05-07-2013 09:10 AM - edited 03-11-2019 06:40 PM
We have a public address scheme that is a .224, so we have a handfull of addresses. We currently nat overload to distribute addresses to our users for the internet. But we use the rest of our addresses for web servers and such. I am trying to figure out how I can nat an outside address with a specific port to an inside address with the original port. But I also need to inside address when browsing to the web to pat to the regular outside ip.
fictional addresses below but you get the idea
So I want 192.168.0.5 -> 67.0.1.5 going to and from the internet
But I also want 67.0.1.7:55556 -> 192.168.0.5:55556
I thought that setting up a nat (outside,inside) would do it. If I am on the right track help point me in the right direction.
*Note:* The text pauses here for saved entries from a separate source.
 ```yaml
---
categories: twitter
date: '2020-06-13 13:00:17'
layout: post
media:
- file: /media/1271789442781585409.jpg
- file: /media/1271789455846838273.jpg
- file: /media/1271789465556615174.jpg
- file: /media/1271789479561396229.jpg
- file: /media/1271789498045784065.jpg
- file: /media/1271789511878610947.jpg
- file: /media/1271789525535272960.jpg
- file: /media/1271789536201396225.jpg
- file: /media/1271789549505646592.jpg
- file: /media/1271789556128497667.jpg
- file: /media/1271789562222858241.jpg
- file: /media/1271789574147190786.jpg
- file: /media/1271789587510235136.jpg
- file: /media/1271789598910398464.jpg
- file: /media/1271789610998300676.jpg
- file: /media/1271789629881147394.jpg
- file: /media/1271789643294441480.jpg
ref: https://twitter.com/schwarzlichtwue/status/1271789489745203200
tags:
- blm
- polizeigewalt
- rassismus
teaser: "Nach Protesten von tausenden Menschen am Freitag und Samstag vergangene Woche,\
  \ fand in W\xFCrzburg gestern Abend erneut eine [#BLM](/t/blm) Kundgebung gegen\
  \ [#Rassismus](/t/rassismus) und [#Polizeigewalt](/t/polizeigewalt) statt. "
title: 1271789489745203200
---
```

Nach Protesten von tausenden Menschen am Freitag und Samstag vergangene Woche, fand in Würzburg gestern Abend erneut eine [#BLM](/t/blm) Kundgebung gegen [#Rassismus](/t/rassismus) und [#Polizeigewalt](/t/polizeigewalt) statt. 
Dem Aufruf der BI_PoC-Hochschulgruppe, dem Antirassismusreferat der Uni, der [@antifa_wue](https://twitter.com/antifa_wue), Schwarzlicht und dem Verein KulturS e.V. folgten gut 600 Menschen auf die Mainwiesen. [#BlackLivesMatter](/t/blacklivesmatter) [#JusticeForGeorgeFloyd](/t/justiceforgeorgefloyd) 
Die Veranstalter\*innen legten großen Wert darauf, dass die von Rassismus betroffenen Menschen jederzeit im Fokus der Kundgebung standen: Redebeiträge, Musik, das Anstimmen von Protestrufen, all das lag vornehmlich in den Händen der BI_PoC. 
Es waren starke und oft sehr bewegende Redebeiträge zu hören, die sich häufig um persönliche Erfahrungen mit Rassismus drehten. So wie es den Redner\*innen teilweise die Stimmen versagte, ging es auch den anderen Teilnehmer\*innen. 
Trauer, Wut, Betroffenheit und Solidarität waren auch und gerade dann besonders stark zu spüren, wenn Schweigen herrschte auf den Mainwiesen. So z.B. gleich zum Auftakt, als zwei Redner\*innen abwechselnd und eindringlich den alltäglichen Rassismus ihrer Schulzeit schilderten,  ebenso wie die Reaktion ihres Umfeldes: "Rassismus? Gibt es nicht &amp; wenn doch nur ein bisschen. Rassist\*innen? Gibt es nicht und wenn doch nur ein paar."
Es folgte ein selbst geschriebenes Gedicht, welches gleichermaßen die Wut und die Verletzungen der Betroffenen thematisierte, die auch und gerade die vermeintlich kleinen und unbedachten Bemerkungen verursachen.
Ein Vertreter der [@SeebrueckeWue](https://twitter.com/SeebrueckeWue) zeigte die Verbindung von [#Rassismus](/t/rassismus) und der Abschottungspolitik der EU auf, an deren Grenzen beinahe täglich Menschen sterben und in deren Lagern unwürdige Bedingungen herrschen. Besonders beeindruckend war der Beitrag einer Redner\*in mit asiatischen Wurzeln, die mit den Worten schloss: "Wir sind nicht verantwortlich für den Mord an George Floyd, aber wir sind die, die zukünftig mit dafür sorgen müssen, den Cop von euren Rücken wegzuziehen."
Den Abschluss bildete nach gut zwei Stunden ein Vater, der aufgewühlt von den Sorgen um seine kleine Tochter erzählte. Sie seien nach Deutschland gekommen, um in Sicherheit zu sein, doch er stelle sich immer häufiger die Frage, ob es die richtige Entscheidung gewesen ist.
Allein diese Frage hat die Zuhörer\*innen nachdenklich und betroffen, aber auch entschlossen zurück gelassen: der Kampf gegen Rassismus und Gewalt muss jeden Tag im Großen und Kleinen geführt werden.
There is a nat (insdie,outside) after-auto source dynamic any interface dns at the end for all out going traffic.
Solved! Go to Solution.
05-07-2013 09:26 AM
Hello Doug,
All you need is the following nat
Object network HTTP_Server
host 192.168.12.2
object network Outside_HTTP_Server
host 3.3.3.3
object service HTTP_Real
service tcp source eq 80
Object service HTTP_Fake
service tcp source eq 1880
nat (inside,outside) 1 source static HTTP_Server Outside_HTTP_Server service HTTP_Real HTTP_Fake
Remember the ACL on the outside interface permitting traffic to 192.168.12.2 eq 80
The fake port was 1880 in my example
The Dynamic NAT you already have there will do the rest
Remember to rate all of the helpul posts
05-07-2013 09:23 AM
Hi,
If I understood you correctly, you want
If this is true then you could configure
For TCP
object network STATIC-PAT-TCP55556
host 192.168.0.5
nat (inside,outside) static interface service tcp 55556 55556
For UDP
object network STATIC-PAT-UDP55556
host 192.168.0.5
nat (inside,outside) static interface service udp 55556 55556
This should work if there is no other NAT configuration that might potentially overlap this configuration and make it therefore useless.
Naturally this can be confirmed with testing after configurations or showing us the configurations.
Hope this helps
Please remember to mark the question as answered if it did and/or rate helpfull answers.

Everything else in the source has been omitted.